In an open acknowledgment of fierce price competition between Iran and other foreign oil producers, Ali Shamkhani, the secretary of Iran's Supreme National Security Council, said Wednesday that the “oil price war against Iran” will backfire on unnamed “certain states,” reported Iranian state outlet Fars.
"Certain states tried to curb Iran and the resistance. They created ISIL and helped reduce oil prices with oversupply. Just as the way the terrorist group of ISIL has turned against them, the oil price cut campaign will also backfire," he said, in comments at a national economic summit in Tehran.
Fars described the pricing movements as a “plot against [the] nation,” and referred to previous comments by President Hassan Rouhani, who had blamed other OPEC members for trying to scuttle the agreement to end western nuclear sanctions on Iran. Fars pointedly noted that Rouhani had criticized “Saudi Arabia and certain Islamic countries” for their views on the lifting of sanctions.
The rhetoric marks a heated turn in Iran's commercial relationships with its neighbors. As recently as February, Tehran had announced a readiness to negotiate with Saudi Arabia over oil prices and market conditions, and had expressed public support for a Saudi-led initiative to freeze output (although it said it would not join in that effort).
An American energy analyst confirmed that the price war is real. While Tehran has strenuously denied any discounts below its Official Selling Price numbers (OSPs) for individual contracts, it has nonetheless been dropping the OSPs themselves, keeping pace with or even undercutting Saudi prices.
In addition to a dispute over market share, the two regional rivals are also facing off on major geopolitical fronts, with sponsored forces effectively engaged in multiple proxy wars around the Middle East. Saudi Arabia severed diplomatic ties and banned Iranian airline flights and shipping earlier this year, following the burning of the Saudi embassy in Tehran in January.
With serious disagreement on the ground, and a new war of words, the race to the bottom on crude pricing could continue to damage both nations' economies, and many others as well – but only if Iran can get its oil to market.
The National Iranian Oil Company claimed this week that exports have risen to 1.8 million barrels per day, up 30 percent from the prior month, but it is unlikely much of the volume was sold into the EU. Reuters reports that only four tanker shipments have gone west to Europe so far since sanctions were lifted. That equates to only around five days' worth of sales at the levels of pre-2012, when European buyers were purchasing as much as 800,000 barrels per day from the country.

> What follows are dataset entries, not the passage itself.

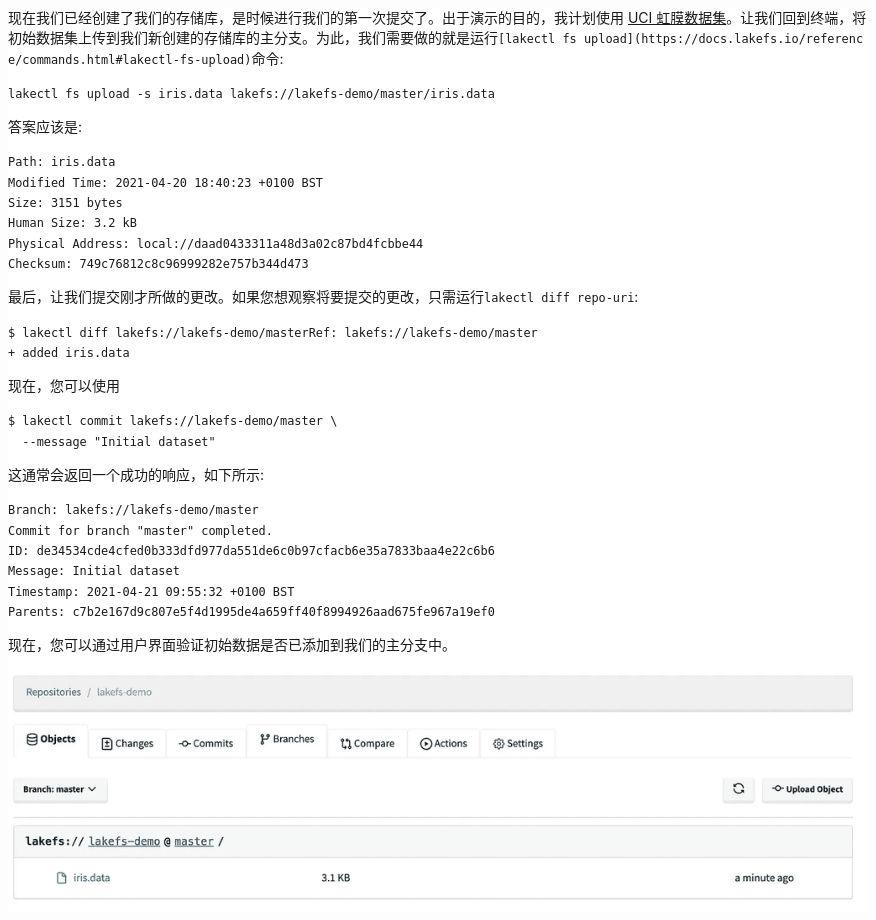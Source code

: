 现在我们已经创建了我们的存储库，是时候进行我们的第一次提交了。出于演示的目的，我计划使用 [UCI 虹膜数据集](https://archive.ics.uci.edu/ml/datasets/iris)。让我们回到终端，将初始数据集上传到我们新创建的存储库的主分支。为此，我们需要做的就是运行`[lakectl fs upload](https://docs.lakefs.io/reference/commands.html#lakectl-fs-upload)`命令:

```
lakectl fs upload -s iris.data lakefs://lakefs-demo/master/iris.data
```

答案应该是:

```
Path: iris.data
Modified Time: 2021-04-20 18:40:23 +0100 BST
Size: 3151 bytes
Human Size: 3.2 kB
Physical Address: local://daad0433311a48d3a02c87bd4fcbbe44
Checksum: 749c76812c8c96999282e757b344d473
```

最后，让我们提交刚才所做的更改。如果您想观察将要提交的更改，只需运行`lakectl diff repo-uri`:

```
$ lakectl diff lakefs://lakefs-demo/masterRef: lakefs://lakefs-demo/master
+ added iris.data
```

现在，您可以使用

```
$ lakectl commit lakefs://lakefs-demo/master \
  --message "Initial dataset"
```

这通常会返回一个成功的响应，如下所示:

```
Branch: lakefs://lakefs-demo/master
Commit for branch "master" completed.
ID: de34534cde4cfed0b333dfd977da551de6c0b97cfacb6e35a7833baa4e22c6b6
Message: Initial dataset
Timestamp: 2021-04-21 09:55:32 +0100 BST
Parents: c7b2e167d9c807e5f4d1995de4a659ff40f8994926aad675fe967a19ef0
```

现在，您可以通过用户界面验证初始数据是否已添加到我们的主分支中。

![](img/6b772ef5eba07718a0e816d083432c95.png)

A lack of dollar clearing, the absence of an established mechanism for non-dollar sales and the reluctance of banks to provide letters of credit to facilitate trade have been obstacles since sanctions were lifted.
European oil trading sources told Reuters that Iran had not shown flexibility on price or on terms since its reentry into the market, and that Tehran could be holding back on offering discounts so as to avoid escalating the price war.
Separately, U.S. Democratic presidential front-runner Hillary Clinton on Wednesday called for renewed sanctions against Iran after the Islamic Republic brushed off U.S. concerns and test-fired two ballistic missiles that it said were designed to be able to hit Israel.
Iranian state television showed footage of two Qadr missiles being launched from northern Iran, which the Islamic Revolutionary Guards Corps said hit targets 870 miles away.
Iranian agencies said the missiles were stamped with the Hebrew words, "Israel should be wiped from the pages of history," though the inscription could not be seen on any photographs.
Clinton, a former secretary of state under President Barack Obama, said she was "deeply concerned" by the tests, the second round of Iranian missile launches in two days.
"Iran should face sanctions for these activities and the international community must demonstrate that Iran's threats toward Israel will not be tolerated," said Clinton, who is ahead in the race to be Democratic nominee at the November 8 presidential elections.
Her call for sanctions reflected a tougher line against Iran's recent missile activity than that taken so far by the White House, which said it is aware of and reviewing reports of the Iranian tests, and would determine an appropriate response.